### SUPPLIED ENTRIES
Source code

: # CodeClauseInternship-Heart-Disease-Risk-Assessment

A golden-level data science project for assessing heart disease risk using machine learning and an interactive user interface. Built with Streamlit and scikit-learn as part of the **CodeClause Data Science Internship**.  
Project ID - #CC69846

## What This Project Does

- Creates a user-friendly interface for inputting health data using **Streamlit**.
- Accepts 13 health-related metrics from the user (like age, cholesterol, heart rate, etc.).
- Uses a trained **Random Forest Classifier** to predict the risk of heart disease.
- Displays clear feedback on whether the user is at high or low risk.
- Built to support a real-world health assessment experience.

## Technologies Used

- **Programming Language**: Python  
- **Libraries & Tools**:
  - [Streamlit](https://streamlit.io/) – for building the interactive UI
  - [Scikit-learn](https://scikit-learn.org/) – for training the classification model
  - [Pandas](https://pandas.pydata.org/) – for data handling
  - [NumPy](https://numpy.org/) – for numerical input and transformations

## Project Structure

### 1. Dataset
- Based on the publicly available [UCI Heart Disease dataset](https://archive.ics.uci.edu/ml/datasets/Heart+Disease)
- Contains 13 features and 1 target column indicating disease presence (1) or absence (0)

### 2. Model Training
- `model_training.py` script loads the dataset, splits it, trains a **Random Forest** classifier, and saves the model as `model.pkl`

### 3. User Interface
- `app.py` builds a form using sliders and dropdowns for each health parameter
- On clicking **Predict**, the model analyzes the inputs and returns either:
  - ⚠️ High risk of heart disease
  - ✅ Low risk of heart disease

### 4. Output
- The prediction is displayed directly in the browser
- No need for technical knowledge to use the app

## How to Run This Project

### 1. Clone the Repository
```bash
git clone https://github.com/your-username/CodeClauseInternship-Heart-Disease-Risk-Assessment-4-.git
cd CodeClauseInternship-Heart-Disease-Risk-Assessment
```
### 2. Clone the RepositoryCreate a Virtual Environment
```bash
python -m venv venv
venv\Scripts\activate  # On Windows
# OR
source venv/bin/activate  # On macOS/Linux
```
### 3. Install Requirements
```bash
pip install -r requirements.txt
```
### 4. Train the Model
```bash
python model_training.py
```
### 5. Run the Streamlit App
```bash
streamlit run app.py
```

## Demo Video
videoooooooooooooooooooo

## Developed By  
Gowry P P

### THE PROBLEM
Take the lines from the first line of the records through the line holding "- Accepts 13", both included, and please reproduce them exactly with nothing added.

### WRITTEN REPLY
Source code

: # CodeClauseInternship-Heart-Disease-Risk-Assessment

A golden-level data science project for assessing heart disease risk using machine learning and an interactive user interface. Built with Streamlit and scikit-learn as part of the **CodeClause Data Science Internship**.  
Project ID - #CC69846

## What This Project Does

- Creates a user-friendly interface for inputting health data using **Streamlit**.
- Accepts 13 health-related metrics from the user (like age, cholesterol, heart rate, etc.).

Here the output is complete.